*Assignment*
Only lines that contain the word "assert" are to be returned from the data below.

Start of Source information

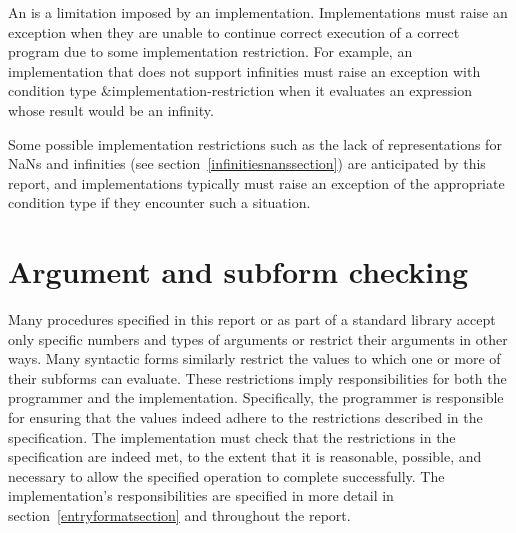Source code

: An  is a limitation imposed by an
implementation.  Implementations must raise an exception
when they are unable to continue correct execution
of a correct program due to some implementation restriction.  For
example, an implementation that does not support infinities
must raise an exception with condition type
{\cf\&implementation-restriction} when it evaluates an expression
whose result would be an infinity.

Some possible implementation restrictions such as the lack of
representations for NaNs and infinities (see
section~\ref{infinitiesnanssection}) are anticipated by this report,
and implementations typically must raise an exception of the
appropriate condition type if they encounter such a situation.

\section{Argument and subform checking}
\label{argumentcheckingsection}

Many procedures specified in this report or as part of a
standard library accept only specific numbers and types of arguments
or restrict their arguments in other ways.
Many syntactic forms similarly restrict the values to which one or
more of their subforms can evaluate.
These restrictions imply responsibilities for
both the programmer and the implementation.
Specifically, the programmer is responsible for ensuring
that the values indeed adhere to the restrictions described
in the specification.  The implementation must check
that the restrictions in the specification are indeed met, to the
extent that it is reasonable, possible, and necessary to allow the
specified operation to complete successfully.  The implementation's
responsibilities are specified in more detail in
section~\ref{entryformatsection} and throughout the report.

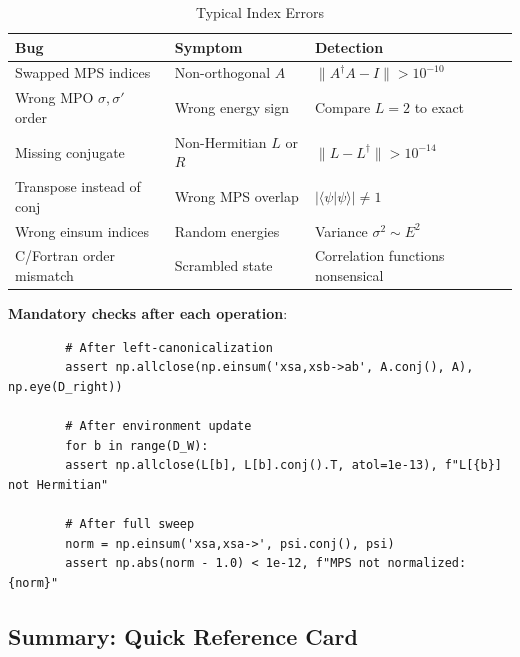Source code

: \documentclass[aps,prb,onecolumn,scriptaddress]{revtex4-2}
\newcommand{\braket}[2]{\langle#1|#2\rangle}
\begin{document}
		\begin{table}[h]
		\centering
		\caption{Typical Index Errors}
		\begin{tabular}{@{}lll@{}}
			\toprule
			\textbf{Bug} & \textbf{Symptom} & \textbf{Detection} \\
			\midrule
			Swapped MPS indices & Non-orthogonal $A$ & $\|A^\dagger A - I\| > 10^{-10}$ \\
			Wrong MPO $\sigma, \sigma'$ order & Wrong energy sign & Compare $L=2$ to exact \\
			Missing conjugate & Non-Hermitian $L$ or $R$ & $\|L - L^\dagger\| > 10^{-14}$ \\
			Transpose instead of conj & Wrong MPS overlap & $|\braket{\psi}{\psi}| \neq 1$ \\
			Wrong einsum indices & Random energies & Variance $\sigma^2 \sim E^2$ \\
			C/Fortran order mismatch & Scrambled state & Correlation functions nonsensical \\
			\bottomrule
		\end{tabular}
		\end{table}
		
		\textbf{Mandatory checks after each operation}:
		\begin{verbatim}
		# After left-canonicalization
		assert np.allclose(np.einsum('xsa,xsb->ab', A.conj(), A), np.eye(D_right))
		
		# After environment update
		for b in range(D_W):
		assert np.allclose(L[b], L[b].conj().T, atol=1e-13), f"L[{b}] not Hermitian"
		
		# After full sweep
		norm = np.einsum('xsa,xsa->', psi.conj(), psi)
		assert np.abs(norm - 1.0) < 1e-12, f"MPS not normalized: {norm}"
		\end{verbatim}
		
		\subsection{Summary: Quick Reference Card}
		
\end{document}
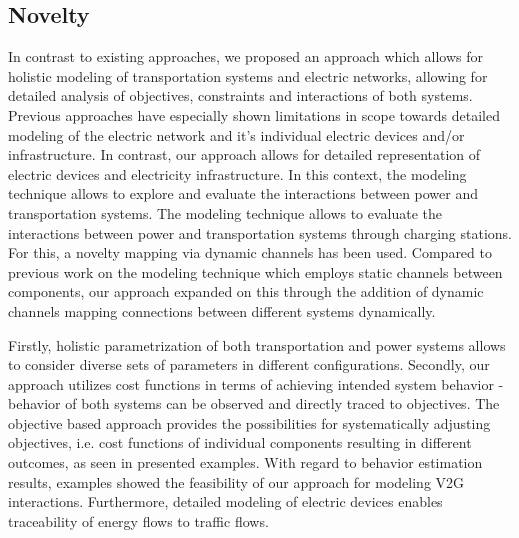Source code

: \subsection{Novelty}

In contrast to existing approaches, we proposed an approach which allows for holistic modeling of transportation systems and electric networks, allowing for detailed analysis of objectives, constraints and interactions of both systems. Previous approaches have especially shown limitations in scope towards detailed modeling of the electric network and it's individual electric devices and/or infrastructure. In contrast, our approach allows for detailed representation of electric devices and electricity infrastructure. 
In this context, the modeling technique allows to explore and evaluate the interactions between power and transportation systems. 
The modeling technique allows to evaluate the interactions between power and transportation systems through charging stations. For this, a novelty mapping via dynamic channels has been used. Compared to previous work on the modeling technique which employs static channels between components, our approach expanded on this through the addition of dynamic channels mapping connections between different systems dynamically.

Firstly, holistic parametrization of both transportation and power systems allows to consider diverse sets of parameters in different configurations. Secondly, our approach utilizes cost functions in terms of achieving intended system behavior - behavior of both systems can be observed and directly traced to objectives. The objective based approach provides the possibilities for systematically adjusting objectives, i.e. cost functions of individual components resulting in different outcomes, as seen in presented examples. With regard to behavior estimation results, examples showed the feasibility of our approach for modeling V2G interactions. Furthermore, detailed modeling of electric devices enables traceability of energy flows to traffic flows.

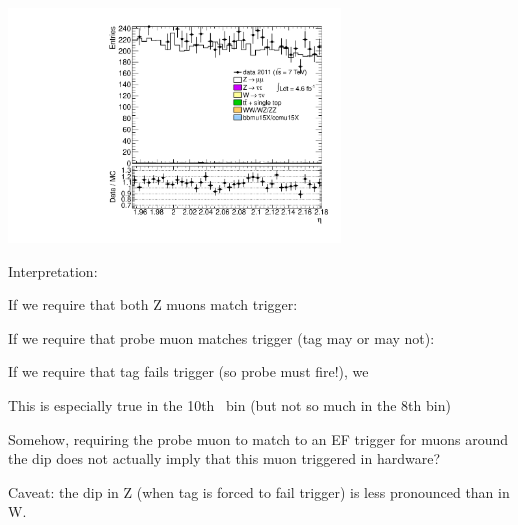 {\includegraphics[width=0.66\textwidth]{dates/20130306/figures/etaphi/Ztinv_10_A_stack_lP_eta_ALL.pdf} 
\cole
}
 {
Interpretation:
\iteb
\item If we require that both Z muons match trigger: 
\item If we require that probe muon matches trigger (tag may or may not): 
\item If we require that tag fails trigger (so probe must fire!), we 
\item This is especially true in the 10th \eta\ bin (but not so much in the 8th bin)
\iteb
\item Somehow, requiring the probe muon to match to an EF trigger for muons around the dip  does not actually imply that this muon triggered in hardware?
\item Caveat: the dip in Z (when tag is forced to fail trigger) is less pronounced than in W.
\itee
\itee
}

End of Source information

*Reply to the exercise*
		assert np.allclose(np.einsum('xsa,xsb->ab', A.conj(), A), np.eye(D_right))
		assert np.allclose(L[b], L[b].conj().T, atol=1e-13), f"L[{b}] not Hermitian"
		assert np.abs(norm - 1.0) < 1e-12, f"MPS not normalized: {norm}"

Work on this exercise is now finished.